→ EXERCISE REQUIREMENTS: Every line of the material must be written out again unchanged.

→ RECORDED DATA:
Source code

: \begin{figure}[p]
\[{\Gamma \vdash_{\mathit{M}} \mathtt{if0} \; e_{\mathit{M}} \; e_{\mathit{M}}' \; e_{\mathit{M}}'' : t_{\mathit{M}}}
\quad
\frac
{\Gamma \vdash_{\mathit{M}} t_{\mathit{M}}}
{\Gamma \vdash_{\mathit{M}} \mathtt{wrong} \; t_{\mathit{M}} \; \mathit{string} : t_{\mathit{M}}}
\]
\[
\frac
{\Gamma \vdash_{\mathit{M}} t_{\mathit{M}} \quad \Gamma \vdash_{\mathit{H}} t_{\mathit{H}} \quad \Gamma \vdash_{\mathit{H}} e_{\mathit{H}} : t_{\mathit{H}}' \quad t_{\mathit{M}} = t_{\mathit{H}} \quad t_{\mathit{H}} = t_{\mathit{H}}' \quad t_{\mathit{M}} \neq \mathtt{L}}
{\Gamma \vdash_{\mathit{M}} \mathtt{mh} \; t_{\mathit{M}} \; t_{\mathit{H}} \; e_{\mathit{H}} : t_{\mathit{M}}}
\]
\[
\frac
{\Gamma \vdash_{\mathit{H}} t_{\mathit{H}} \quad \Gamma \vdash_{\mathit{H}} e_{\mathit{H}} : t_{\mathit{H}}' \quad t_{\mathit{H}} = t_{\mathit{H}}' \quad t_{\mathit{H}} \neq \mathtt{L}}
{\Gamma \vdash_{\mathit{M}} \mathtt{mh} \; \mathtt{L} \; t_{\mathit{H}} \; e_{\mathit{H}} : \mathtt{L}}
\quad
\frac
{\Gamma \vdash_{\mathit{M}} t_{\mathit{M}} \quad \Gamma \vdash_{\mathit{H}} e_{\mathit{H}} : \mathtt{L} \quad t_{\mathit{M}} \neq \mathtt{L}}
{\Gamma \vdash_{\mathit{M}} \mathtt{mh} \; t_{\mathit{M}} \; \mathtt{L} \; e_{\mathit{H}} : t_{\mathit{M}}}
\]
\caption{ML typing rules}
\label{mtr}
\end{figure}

→ RESPONSE BOX:
Source code

: \begin{figure}[p]
\[{\Gamma \vdash_{\mathit{M}} \mathtt{if0} \; e_{\mathit{M}} \; e_{\mathit{M}}' \; e_{\mathit{M}}'' : t_{\mathit{M}}}
\quad
\frac
{\Gamma \vdash_{\mathit{M}} t_{\mathit{M}}}
{\Gamma \vdash_{\mathit{M}} \mathtt{wrong} \; t_{\mathit{M}} \; \mathit{string} : t_{\mathit{M}}}
\]
\[
\frac
{\Gamma \vdash_{\mathit{M}} t_{\mathit{M}} \quad \Gamma \vdash_{\mathit{H}} t_{\mathit{H}} \quad \Gamma \vdash_{\mathit{H}} e_{\mathit{H}} : t_{\mathit{H}}' \quad t_{\mathit{M}} = t_{\mathit{H}} \quad t_{\mathit{H}} = t_{\mathit{H}}' \quad t_{\mathit{M}} \neq \mathtt{L}}
{\Gamma \vdash_{\mathit{M}} \mathtt{mh} \; t_{\mathit{M}} \; t_{\mathit{H}} \; e_{\mathit{H}} : t_{\mathit{M}}}
\]
\[
\frac
{\Gamma \vdash_{\mathit{H}} t_{\mathit{H}} \quad \Gamma \vdash_{\mathit{H}} e_{\mathit{H}} : t_{\mathit{H}}' \quad t_{\mathit{H}} = t_{\mathit{H}}' \quad t_{\mathit{H}} \neq \mathtt{L}}
{\Gamma \vdash_{\mathit{M}} \mathtt{mh} \; \mathtt{L} \; t_{\mathit{H}} \; e_{\mathit{H}} : \mathtt{L}}
\quad
\frac
{\Gamma \vdash_{\mathit{M}} t_{\mathit{M}} \quad \Gamma \vdash_{\mathit{H}} e_{\mathit{H}} : \mathtt{L} \quad t_{\mathit{M}} \neq \mathtt{L}}
{\Gamma \vdash_{\mathit{M}} \mathtt{mh} \; t_{\mathit{M}} \; \mathtt{L} \; e_{\mathit{H}} : t_{\mathit{M}}}
\]
\caption{ML typing rules}
\label{mtr}
\end{figure}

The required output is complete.